Identification of a partial cDNA clone for the human receptor for complement fragments C3b/C4b.

Redundant oligonucleotides were synthesized based on amino acid sequences of tryptic peptides from the purified receptor for human complement fragments C3b/C4b (CR1). These probes were used to screen a size-selected human tonsilar cDNA library. A single positive clone was identified that hybridized to three oligonucleotide probes. The cDNA insert was 1.5 kilobases in length and contained sequences homologous to those of the oligonucleotide probes as well as nucleotide sequences corresponding to another independent CR1 tryptic peptide.
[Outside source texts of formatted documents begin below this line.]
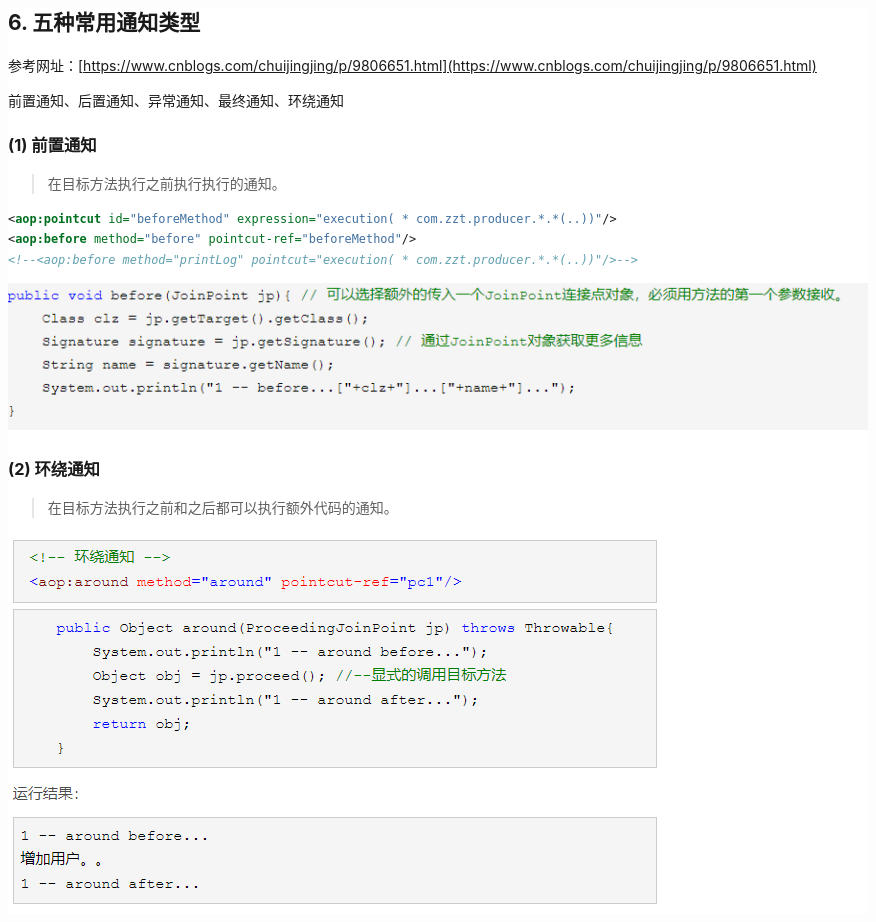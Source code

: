 
## 6. 五种常用通知类型

参考网址：[https://www.cnblogs.com/chuijingjing/p/9806651.html](https://www.cnblogs.com/chuijingjing/p/9806651.html)

前置通知、后置通知、异常通知、最终通知、环绕通知

### (1) 前置通知

> 在目标方法执行之前执行执行的通知。

```xml
<aop:pointcut id="beforeMethod" expression="execution( * com.zzt.producer.*.*(..))"/>
<aop:before method="before" pointcut-ref="beforeMethod"/>
<!--<aop:before method="printLog" pointcut="execution( * com.zzt.producer.*.*(..))"/>-->
```

![](images\Spring_AOP_前置通知_joinPoint.png)

### (2) 环绕通知

> 在目标方法执行之前和之后都可以执行额外代码的通知。

![](images\Spring_AOP_环绕通知.png)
Blot-hybridization analysis using fragments of the cDNA insert as probes revealed two distinct species of the CR1 message of 9 and 11 kilobases in human tonsil mRNA. The two EcoRI fragments of the CR1 cDNA insert hybridized to each other, suggesting the presence of homologous sequences. When used as probes in Southern blot analysis of human DNA, each fragment identified similar but not identical patterns of multiple restriction fragments, indicating either a series of homologous domains in a single CR1 gene or the presence of multiple CR1 genes. Furthermore, an additional BamHI fragment was found to segregate with the expression of the S allotype of the CR1 protein in a family. Thus, the molecular weight difference in the polymorphic variants of the CR1 protein is based on differences in nucleotide sequences.